THE TASK: In the listing that follows, the lines starting at the one containing "- Modify Fractal" and ending at the one containing "- _Requirements: 1.1, 1.4, 3.2, 3.3_" are to be returned exactly, both boundary lines included, and no others.

::::::::::

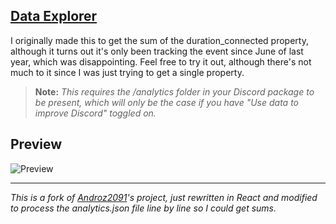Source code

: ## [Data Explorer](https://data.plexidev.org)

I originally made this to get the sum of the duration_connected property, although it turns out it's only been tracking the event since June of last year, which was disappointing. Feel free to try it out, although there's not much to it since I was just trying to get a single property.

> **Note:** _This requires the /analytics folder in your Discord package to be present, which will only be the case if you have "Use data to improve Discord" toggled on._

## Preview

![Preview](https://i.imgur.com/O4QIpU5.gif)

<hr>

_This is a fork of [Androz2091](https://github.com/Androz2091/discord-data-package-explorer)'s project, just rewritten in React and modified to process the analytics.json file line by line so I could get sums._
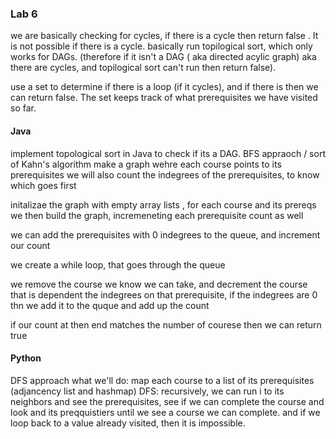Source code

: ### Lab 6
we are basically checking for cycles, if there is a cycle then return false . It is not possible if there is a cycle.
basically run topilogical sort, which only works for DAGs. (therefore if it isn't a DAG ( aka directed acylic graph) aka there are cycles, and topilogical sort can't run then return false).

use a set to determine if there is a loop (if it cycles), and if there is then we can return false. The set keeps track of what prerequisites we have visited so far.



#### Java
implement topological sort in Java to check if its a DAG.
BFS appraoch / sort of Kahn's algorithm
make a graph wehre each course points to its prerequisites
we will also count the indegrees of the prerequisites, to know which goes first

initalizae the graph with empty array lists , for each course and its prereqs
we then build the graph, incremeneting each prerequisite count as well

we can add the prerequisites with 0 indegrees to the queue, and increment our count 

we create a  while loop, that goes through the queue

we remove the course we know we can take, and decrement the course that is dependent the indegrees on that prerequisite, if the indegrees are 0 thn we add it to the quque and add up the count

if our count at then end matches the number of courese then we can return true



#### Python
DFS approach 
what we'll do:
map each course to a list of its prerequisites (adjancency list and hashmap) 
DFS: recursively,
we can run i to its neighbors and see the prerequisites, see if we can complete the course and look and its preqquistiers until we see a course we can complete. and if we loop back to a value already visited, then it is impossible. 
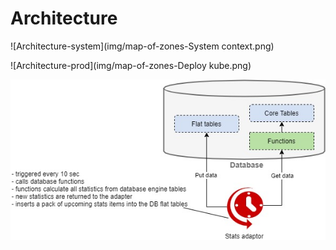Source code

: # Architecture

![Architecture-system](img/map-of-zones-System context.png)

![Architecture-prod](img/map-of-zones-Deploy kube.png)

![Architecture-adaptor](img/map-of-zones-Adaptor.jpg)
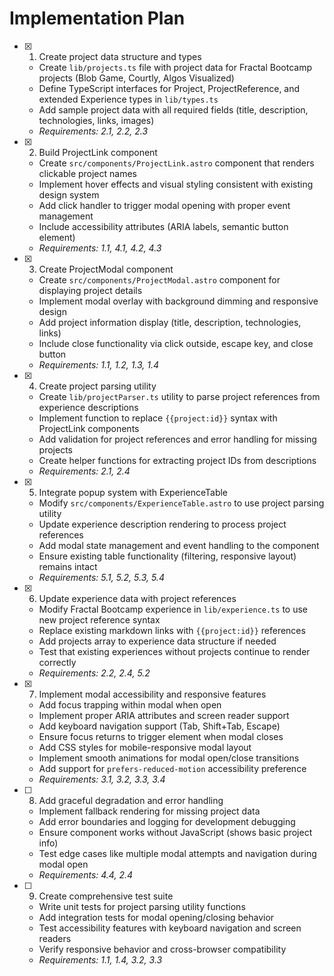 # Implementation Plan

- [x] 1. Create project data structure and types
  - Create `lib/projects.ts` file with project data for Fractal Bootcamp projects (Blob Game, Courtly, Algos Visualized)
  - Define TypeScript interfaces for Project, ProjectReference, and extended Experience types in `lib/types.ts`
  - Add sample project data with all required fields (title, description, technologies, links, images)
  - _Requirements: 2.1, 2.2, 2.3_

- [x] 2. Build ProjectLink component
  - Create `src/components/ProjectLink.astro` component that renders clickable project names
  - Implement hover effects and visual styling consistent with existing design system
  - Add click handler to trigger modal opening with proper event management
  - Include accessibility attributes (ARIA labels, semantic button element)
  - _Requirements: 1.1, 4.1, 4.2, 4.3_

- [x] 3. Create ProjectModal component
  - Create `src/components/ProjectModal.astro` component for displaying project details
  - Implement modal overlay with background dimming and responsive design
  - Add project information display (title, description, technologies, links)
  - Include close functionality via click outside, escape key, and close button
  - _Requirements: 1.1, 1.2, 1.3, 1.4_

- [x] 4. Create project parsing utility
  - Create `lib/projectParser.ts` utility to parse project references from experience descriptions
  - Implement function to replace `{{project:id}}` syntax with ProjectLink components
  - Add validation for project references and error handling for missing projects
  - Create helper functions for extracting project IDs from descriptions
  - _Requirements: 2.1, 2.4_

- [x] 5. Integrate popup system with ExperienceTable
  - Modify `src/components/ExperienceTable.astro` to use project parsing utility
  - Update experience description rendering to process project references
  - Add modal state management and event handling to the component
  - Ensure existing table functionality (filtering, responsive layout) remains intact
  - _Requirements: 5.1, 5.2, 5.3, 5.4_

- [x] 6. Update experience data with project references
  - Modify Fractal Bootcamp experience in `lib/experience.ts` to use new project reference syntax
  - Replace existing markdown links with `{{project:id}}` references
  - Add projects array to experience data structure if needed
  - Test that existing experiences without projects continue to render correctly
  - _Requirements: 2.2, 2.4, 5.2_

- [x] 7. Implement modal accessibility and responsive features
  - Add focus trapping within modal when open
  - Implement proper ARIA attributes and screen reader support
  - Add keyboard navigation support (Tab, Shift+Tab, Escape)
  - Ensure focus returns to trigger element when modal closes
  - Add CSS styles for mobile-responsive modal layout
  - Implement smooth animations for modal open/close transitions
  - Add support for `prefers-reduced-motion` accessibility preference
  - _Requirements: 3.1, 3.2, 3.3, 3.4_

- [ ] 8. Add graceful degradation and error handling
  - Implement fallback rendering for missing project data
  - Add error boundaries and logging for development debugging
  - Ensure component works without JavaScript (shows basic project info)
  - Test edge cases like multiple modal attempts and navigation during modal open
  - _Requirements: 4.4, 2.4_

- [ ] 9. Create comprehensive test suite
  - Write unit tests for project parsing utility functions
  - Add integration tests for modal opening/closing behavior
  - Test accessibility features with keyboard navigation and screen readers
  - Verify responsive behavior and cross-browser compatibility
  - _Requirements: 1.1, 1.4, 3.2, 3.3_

::::::::::

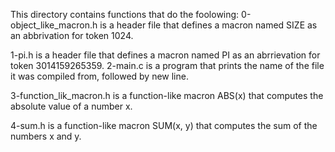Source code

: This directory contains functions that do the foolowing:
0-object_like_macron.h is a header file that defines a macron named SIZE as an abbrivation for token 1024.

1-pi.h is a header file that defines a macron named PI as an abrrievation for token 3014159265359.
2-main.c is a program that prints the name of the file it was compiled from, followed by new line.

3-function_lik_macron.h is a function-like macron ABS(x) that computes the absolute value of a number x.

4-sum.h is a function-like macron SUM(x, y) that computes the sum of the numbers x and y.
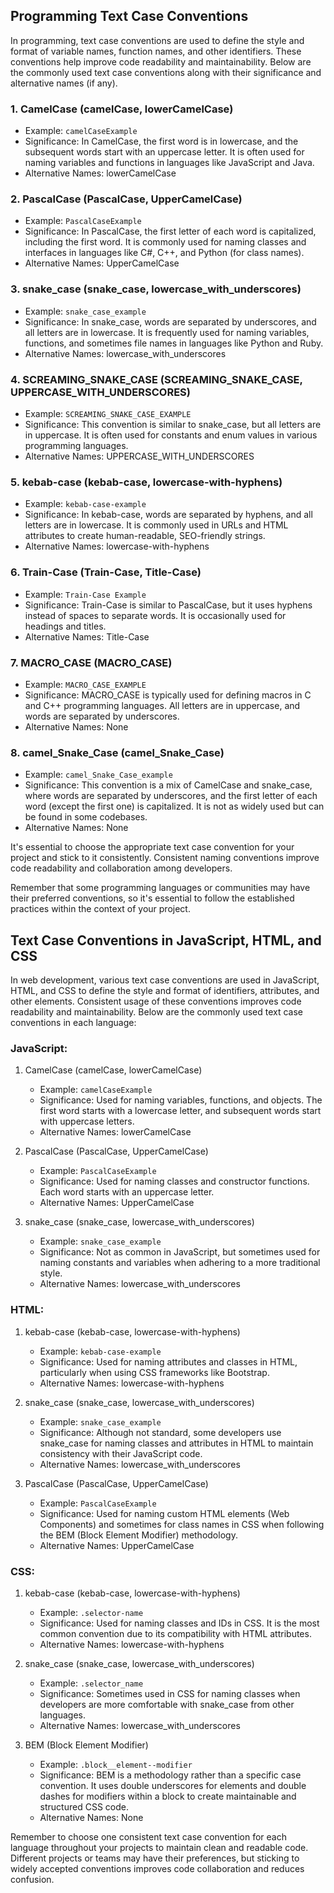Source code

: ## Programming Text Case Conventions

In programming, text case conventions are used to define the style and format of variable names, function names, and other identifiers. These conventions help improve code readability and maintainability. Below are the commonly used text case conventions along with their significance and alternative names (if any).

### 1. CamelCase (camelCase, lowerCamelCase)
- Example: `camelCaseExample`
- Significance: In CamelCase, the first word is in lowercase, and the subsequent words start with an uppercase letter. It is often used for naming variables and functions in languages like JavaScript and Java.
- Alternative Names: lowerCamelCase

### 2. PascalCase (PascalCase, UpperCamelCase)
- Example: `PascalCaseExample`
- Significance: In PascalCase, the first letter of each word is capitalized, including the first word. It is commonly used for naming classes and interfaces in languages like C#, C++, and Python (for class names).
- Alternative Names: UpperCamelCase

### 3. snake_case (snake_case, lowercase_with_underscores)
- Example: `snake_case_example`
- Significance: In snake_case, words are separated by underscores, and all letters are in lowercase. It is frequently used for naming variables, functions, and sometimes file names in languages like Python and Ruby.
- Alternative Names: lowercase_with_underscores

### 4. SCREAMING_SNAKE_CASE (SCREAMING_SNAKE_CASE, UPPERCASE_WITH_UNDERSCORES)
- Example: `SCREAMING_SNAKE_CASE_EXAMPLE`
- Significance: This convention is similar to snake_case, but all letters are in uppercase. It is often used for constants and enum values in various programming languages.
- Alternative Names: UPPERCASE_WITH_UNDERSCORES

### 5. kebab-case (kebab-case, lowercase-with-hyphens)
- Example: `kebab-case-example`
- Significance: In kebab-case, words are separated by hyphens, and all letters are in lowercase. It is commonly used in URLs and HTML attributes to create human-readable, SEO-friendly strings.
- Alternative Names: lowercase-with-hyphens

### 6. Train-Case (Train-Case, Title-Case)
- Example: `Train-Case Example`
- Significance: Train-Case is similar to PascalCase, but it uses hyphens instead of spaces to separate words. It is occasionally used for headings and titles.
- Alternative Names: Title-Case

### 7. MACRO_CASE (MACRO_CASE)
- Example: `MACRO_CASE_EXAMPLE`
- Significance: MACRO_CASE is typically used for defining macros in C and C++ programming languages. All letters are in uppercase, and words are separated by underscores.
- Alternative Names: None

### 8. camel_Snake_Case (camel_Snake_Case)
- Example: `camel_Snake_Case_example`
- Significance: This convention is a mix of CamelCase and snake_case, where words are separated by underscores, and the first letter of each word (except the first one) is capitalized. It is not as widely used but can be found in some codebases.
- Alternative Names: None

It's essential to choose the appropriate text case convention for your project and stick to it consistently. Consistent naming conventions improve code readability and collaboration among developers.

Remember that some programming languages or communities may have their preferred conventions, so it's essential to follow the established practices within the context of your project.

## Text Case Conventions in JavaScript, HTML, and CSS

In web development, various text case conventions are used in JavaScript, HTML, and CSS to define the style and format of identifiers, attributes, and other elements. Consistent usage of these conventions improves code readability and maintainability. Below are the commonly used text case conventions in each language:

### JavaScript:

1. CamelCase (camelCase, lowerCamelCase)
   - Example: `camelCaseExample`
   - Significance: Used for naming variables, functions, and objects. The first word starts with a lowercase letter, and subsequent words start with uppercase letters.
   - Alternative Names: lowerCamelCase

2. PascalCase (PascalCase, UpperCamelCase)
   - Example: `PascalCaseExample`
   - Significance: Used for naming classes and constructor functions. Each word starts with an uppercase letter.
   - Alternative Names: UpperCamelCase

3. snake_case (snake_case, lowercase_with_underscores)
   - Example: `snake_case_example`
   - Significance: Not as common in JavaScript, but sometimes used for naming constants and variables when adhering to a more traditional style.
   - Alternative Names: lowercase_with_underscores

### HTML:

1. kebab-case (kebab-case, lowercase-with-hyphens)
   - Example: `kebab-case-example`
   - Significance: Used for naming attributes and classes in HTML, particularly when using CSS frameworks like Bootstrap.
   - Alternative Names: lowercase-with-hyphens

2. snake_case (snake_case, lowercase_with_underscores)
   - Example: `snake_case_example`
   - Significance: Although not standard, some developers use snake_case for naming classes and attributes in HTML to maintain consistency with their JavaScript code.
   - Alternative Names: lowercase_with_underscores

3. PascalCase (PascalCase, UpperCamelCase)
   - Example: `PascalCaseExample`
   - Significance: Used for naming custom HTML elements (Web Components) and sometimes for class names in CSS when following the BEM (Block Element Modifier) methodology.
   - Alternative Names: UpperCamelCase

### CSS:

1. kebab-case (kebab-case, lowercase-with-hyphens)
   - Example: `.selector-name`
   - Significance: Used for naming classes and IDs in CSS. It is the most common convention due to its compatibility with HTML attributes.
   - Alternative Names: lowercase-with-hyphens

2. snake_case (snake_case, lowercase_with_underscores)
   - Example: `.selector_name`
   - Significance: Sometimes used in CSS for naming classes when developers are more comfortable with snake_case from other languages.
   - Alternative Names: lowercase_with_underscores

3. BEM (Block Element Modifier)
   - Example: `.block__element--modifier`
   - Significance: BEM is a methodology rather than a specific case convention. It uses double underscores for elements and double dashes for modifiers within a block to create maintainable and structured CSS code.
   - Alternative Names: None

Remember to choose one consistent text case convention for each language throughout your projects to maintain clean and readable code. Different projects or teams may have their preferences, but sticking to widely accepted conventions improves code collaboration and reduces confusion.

::::::::::

SOLVED PROBLEM:
  - Modify Fractal Bootcamp experience in `lib/experience.ts` to use new project reference syntax
  - Replace existing markdown links with `{{project:id}}` references
  - Add projects array to experience data structure if needed
  - Test that existing experiences without projects continue to render correctly
  - _Requirements: 2.2, 2.4, 5.2_

- [x] 7. Implement modal accessibility and responsive features
  - Add focus trapping within modal when open
  - Implement proper ARIA attributes and screen reader support
  - Add keyboard navigation support (Tab, Shift+Tab, Escape)
  - Ensure focus returns to trigger element when modal closes
  - Add CSS styles for mobile-responsive modal layout
  - Implement smooth animations for modal open/close transitions
  - Add support for `prefers-reduced-motion` accessibility preference
  - _Requirements: 3.1, 3.2, 3.3, 3.4_

- [ ] 8. Add graceful degradation and error handling
  - Implement fallback rendering for missing project data
  - Add error boundaries and logging for development debugging
  - Ensure component works without JavaScript (shows basic project info)
  - Test edge cases like multiple modal attempts and navigation during modal open
  - _Requirements: 4.4, 2.4_

- [ ] 9. Create comprehensive test suite
  - Write unit tests for project parsing utility functions
  - Add integration tests for modal opening/closing behavior
  - Test accessibility features with keyboard navigation and screen readers
  - Verify responsive behavior and cross-browser compatibility
  - _Requirements: 1.1, 1.4, 3.2, 3.3_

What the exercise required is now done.